Converting XML to JSON in Snowflake using External Functions
NOTE — this post is out of date with the release of Snowpark Python Functions. Please use this approach.
During a recent project with a customer involving migration from Oracle, I was asked if there was an easy way with Snowflake to convert XML data into JSON.
The answer? Out of the box — no, but we can lean on Snowflake External Functions and very easily (and quickly) implement a function in Python to do this using the xmltodict module. An alternative approach might be to write a stored procedure in Snowflake, however, this can get complicated if you have complex XML structures and can hit recursion limits.
I’m a huge fan of External Functions; the ability to be able to execute Python code (or any language in Lambdas, Azures Functions, or GCP) adds a whole new level of extensibility to Snowflakes ELT capabilities, such as the simple example you see here through to Machine Learning inference coupled with tasks and streams.
Snowflake has a lot of great documentation around the configuring of External Functions for AWS, Azure, and now GCP, so I won’t get into that detail too much however this article should provide enough context and instruction on how to get this working.
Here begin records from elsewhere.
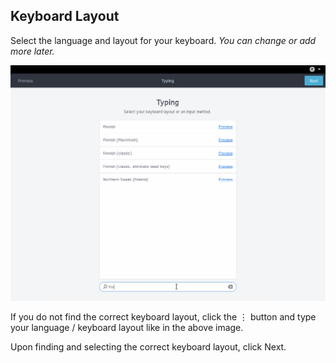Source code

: ## Keyboard Layout

Select the language and layout for your keyboard. *You can change or add more later.*

![Select keyboard layout](../images/first-boot/keyboard-layout-selection.png)

If you do not find the correct keyboard layout, click the ⋮ button and type your language / keyboard layout like in the above image.

Upon finding and selecting the correct keyboard layout, click Next.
Note — this demo was built on AWS, however, there should be no reason why it cannot easily be deployed to the other cloud providers.
Python Code
In the working demo I have, my python code resides in an AWS Lambda Function, and it’s so simple; beyond the templated structure of the code (i.e. extracting the event payload, and elements within that) we do the conversion in 1 simple line of code highlighted in bold below — the rest is pretty much part of any code you would see in AWS Lambda Function used with a Snowflake External Function.
Snowflake DDL
Once the Lambda Function is implemented, and the other necessary components are configured (API Gateway, IAM etc) we can create our API Integration in Snowflake — again, this is well documented however I’ll add an example below of doing this for AWS:
USE ROLE ACCOUNTADMIN;
CREATE OR REPLACE API INTEGRATION INT_XMLTOJSON_API
API_PROVIDER = AWS_API_GATEWAY
API_AWS_ROLE_ARN = 'arn:aws:iam::000000000000:role/snowflake-api-role'
ENABLED = TRUE
API_ALLOWED_PREFIXES = ('https://zzzzzzzz.execute-api.us-west-2.amazonaws.com');
Once this is created, you can create your external function:
CREATE OR REPLACE EXTERNAL FUNCTION CONVERT_XML_TO_JSON(XML_STR STRING)
RETURNS VARIANT
API_INTEGRATION = INT_XMLTOJSON_API
AS 'https://zzzzzzzz.execute-api.us-west-2.amazonaws.com/xmltojson/';
Side note — I would not use ACCOUNTADMIN to create the External Function, instead grant usage of the API Integration to a lower role in the RBAC structure and use this to create the External Function.
Example
Using our newly created External Function, we can now make calls like so:
SELECT CONVERT_XML_TO_JSON(
'<items>
<item id="0001" type="donut">
<name>Cake</name>
<ppu>0.55</ppu>
<batters>
<batter id="1001">Regular</batter>
<batter id="1002">Chocolate</batter>
<batter id="1003">Blueberry</batter>
</batters>
<topping id="5001">None</topping>
<topping id="5002">Glazed</topping>
<topping id="5005">Sugar</topping>
<topping id="5006">Sprinkles</topping>
<topping id="5003">Chocolate</topping>
<topping id="5004">Maple</topping>
</item>
</items>');
and get this in return:
{
"items": {
"item": {
"@id": "0001",
"@type": "donut",
"batters": {
"batter": [
{
"#text": "Regular",
"@id": "1001"
},
{
"#text": "Chocolate",
"@id": "1002"
},
{
"#text": "Blueberry",
"@id": "1003"
}
]
},
"name": "Cake",
"ppu": "0.55",
"topping": [
{
"#text": "None",
"@id": "5001"
},
{
"#text": "Glazed",
"@id": "5002"
},
{
"#text": "Sugar",
"@id": "5005"
},
{
"#text": "Sprinkles",
"@id": "5006"
},
{
"#text": "Chocolate",
"@id": "5003"
},
{
"#text": "Maple",
"@id": "5004"
}
]
}
}
}